Mine was
Christopher Parkening Plays Bach. I was 15, and my older brother was taking guitar lessons from a man who gave him a cassette copy.
I recognized the tunes, but this was my first introduction to Bach (as far as knowing this music was his). And Parkening is such a master. You would swear he's dubbing in a second guitar, but my brother saw him perform later that year in Seattle, and he said all that sound is coming out of a single guitar. (My brother and his girlfriend, both 17, were the only ones at that concert in jeans, he said.)
I bought a copy for myself, and that was the extent of my classical collection for a few years -- one Bach cassette.
Then one day in early 1979 I was in a grocery store, and they were selling volume one (Tchaikovsky) of the Funk & Wagnalls
Joy of Great Music LP series. It was 99 cents, with the next 23 volumes something like $2.99 each.
Side one was Swan Lake excerpts, and side two was Sleeping Beauty excerpts. I fell in love with the waltz from Act I of Swan Lake.
I never found a better version of that waltz, even though I collected it by several composers and orchestras, always searching for a version on CD that would equal that old Funk & Wagnalls record. Over a twenty-five year period, I would buy the record every time I found it in a used record store -- I even purchased a couple of sealed copies I found.
The idea was that someday, someone would invent a way to record LPs onto CD, and when that technology arrived, I wanted to be ready with the best copy of that waltz I could find.
And then came eBay, and the mighty search engine. A few months ago I found a sealed copy of that exact recording on CD (different artwork, label, etc.). It's by the Vienna Symphony, conducted by Edouard van Remoortel. After all those years, I found it on CD, brand new, sealed, for $3.45.
Next was the 1980 Carl Sagan
Cosmos series on PBS. I bought the soundtrack because a Vangelis number ("Heaven & Hell, Part 1") reminded me vaguely of the music from Pink Floyd's
Dark Side of the Moon.
Here I was introduced to Pachelbel and Verdi. The producers connected the Canon to "Spring" (from
The Four Seasons), and the result was a perfect fit.
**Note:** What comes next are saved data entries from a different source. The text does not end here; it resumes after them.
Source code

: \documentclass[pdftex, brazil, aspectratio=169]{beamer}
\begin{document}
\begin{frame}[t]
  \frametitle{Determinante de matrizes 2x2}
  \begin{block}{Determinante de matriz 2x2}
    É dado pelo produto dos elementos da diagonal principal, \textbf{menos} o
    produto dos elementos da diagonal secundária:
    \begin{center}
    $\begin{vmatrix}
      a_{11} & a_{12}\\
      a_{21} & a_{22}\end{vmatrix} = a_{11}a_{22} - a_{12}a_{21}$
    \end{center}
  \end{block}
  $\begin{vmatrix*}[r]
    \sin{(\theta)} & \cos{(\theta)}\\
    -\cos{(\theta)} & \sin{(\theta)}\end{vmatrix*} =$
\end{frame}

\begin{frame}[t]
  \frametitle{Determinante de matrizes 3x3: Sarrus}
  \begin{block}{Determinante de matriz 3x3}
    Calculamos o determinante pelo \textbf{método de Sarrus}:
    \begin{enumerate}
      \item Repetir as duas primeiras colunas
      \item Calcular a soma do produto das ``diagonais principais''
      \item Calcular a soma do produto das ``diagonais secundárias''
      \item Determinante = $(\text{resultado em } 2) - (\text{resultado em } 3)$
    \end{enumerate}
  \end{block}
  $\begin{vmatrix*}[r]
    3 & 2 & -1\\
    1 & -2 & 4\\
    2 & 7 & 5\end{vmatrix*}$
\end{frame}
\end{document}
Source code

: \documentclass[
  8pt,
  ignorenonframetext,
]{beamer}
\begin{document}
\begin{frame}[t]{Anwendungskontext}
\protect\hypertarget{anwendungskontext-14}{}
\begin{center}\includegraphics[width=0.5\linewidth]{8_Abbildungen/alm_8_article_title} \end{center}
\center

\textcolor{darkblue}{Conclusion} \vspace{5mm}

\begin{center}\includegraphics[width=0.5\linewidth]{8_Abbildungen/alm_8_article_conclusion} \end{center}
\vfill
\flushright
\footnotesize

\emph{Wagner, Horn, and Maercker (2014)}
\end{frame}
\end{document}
I realized that what Verdi did with the violin in the latter piece was no different than what Hendrix did with the electric guitar.
Next was a random purchase based on the LP cover: Alex de Grassi's
Slow Circle -- more classical guitar (though some would categorize him as new age).
It was Copland's
Appalachian Spring that hooked me for good, made me realize that my previous discoveries were not flukes, that
there's a reason this stuff has been popular for so long! I heard the piece in a record store while looking for the usual early '80s ear candy (probably B-52s or Talking Heads), and discarded whatever I was considering in favor of the Copland LP. From that night on, I would never hear classical music with anything but an open mind (open ear?).
Soon after, I stumbled across Glenn Gould's "Bach:
Goldberg Variations" (a must-have for anyone who loves Bach, Gould or the piano), but...
The Milos Forman masterpiece
Amadeus was my baptism. After seeing it a couple of times, I bought literally dozens of Mozart CDs, many of them classic reissues from the '50s and '60s, and just as many new digital recordings spurred on by the wave of the Mozart revival of the '80s.
From there, I bought all sorts of music at random, from the standards like Beethoven, Tchaikovsky and Schubert, to eccentric works by Bartok, Glass, Adams, Reich ... even something called "Boulez Conducts Zappa:
The Perfect Stranger" (which I've since discarded). I think it was a ballet about a vacuum cleaner salesman or something. Regardless, my mind was open to things I didn't quite understand.
Lately I've immersed myself in Shostakovich, Schumann, Bruckner, Brahms, Mendelssohn, Mahler, more Tchaikovsky, more Mozart, more Beethoven and more Schubert. I'm using it all to forget November 2nd, and for the most part, it seems to be working.